- _Exercise aim_
Set down the records once more, please, exactly and with the pictures left out.

Source texts of formatted documents
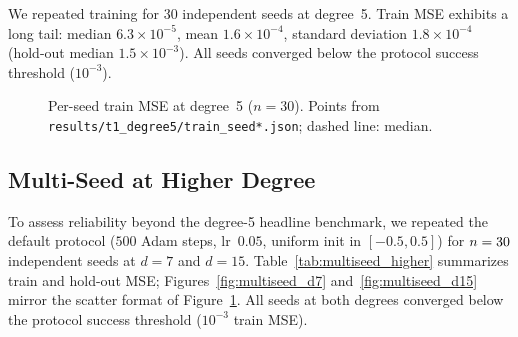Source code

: \documentclass[11pt,a4paper]{article}
\begin{document}
We repeated training for 30 independent seeds at degree~5. Train MSE exhibits a long tail: median $6.3\times10^{-5}$, mean $1.6\times10^{-4}$, standard deviation $1.8\times10^{-4}$ (hold-out median $1.5\times10^{-3}$). All seeds converged below the protocol success threshold ($10^{-3}$).

\begin{figure}[ht]
\centering
{}
\caption{Per-seed train MSE at degree~5 ($n=30$). Points from \texttt{results/t1\_degree5/train\_seed*.json}; dashed line: median.}
\label{fig:multiseed}
\end{figure}

\subsection{Multi-Seed at Higher Degree}
\label{sec:multiseed_higher}

To assess reliability beyond the degree-5 headline benchmark, we repeated the default protocol ($500$ Adam steps, lr~$0.05$, uniform init in $[-0.5,0.5]$) for $n=\MultiSeedDSevenNSeeds$ independent seeds at $d=7$ and $d=15$. Table~\ref{tab:multiseed_higher} summarizes train and hold-out MSE; Figures~\ref{fig:multiseed_d7} and~\ref{fig:multiseed_d15} mirror the scatter format of Figure~\ref{fig:multiseed}. All seeds at both degrees converged below the protocol success threshold ($10^{-3}$ train MSE).
\end{document}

- _Task answer_
Source code

: \documentclass[11pt,a4paper]{article}
\begin{document}
We repeated training for 30 independent seeds at degree~5. Train MSE exhibits a long tail: median $6.3\times10^{-5}$, mean $1.6\times10^{-4}$, standard deviation $1.8\times10^{-4}$ (hold-out median $1.5\times10^{-3}$). All seeds converged below the protocol success threshold ($10^{-3}$).

\begin{figure}[ht]
\centering
{}
\caption{Per-seed train MSE at degree~5 ($n=30$). Points from \texttt{results/t1\_degree5/train\_seed*.json}; dashed line: median.}
\label{fig:multiseed}
\end{figure}

\subsection{Multi-Seed at Higher Degree}
\label{sec:multiseed_higher}

To assess reliability beyond the degree-5 headline benchmark, we repeated the default protocol ($500$ Adam steps, lr~$0.05$, uniform init in $[-0.5,0.5]$) for $n=\MultiSeedDSevenNSeeds$ independent seeds at $d=7$ and $d=15$. Table~\ref{tab:multiseed_higher} summarizes train and hold-out MSE; Figures~\ref{fig:multiseed_d7} and~\ref{fig:multiseed_d15} mirror the scatter format of Figure~\ref{fig:multiseed}. All seeds at both degrees converged below the protocol success threshold ($10^{-3}$ train MSE).
\end{document}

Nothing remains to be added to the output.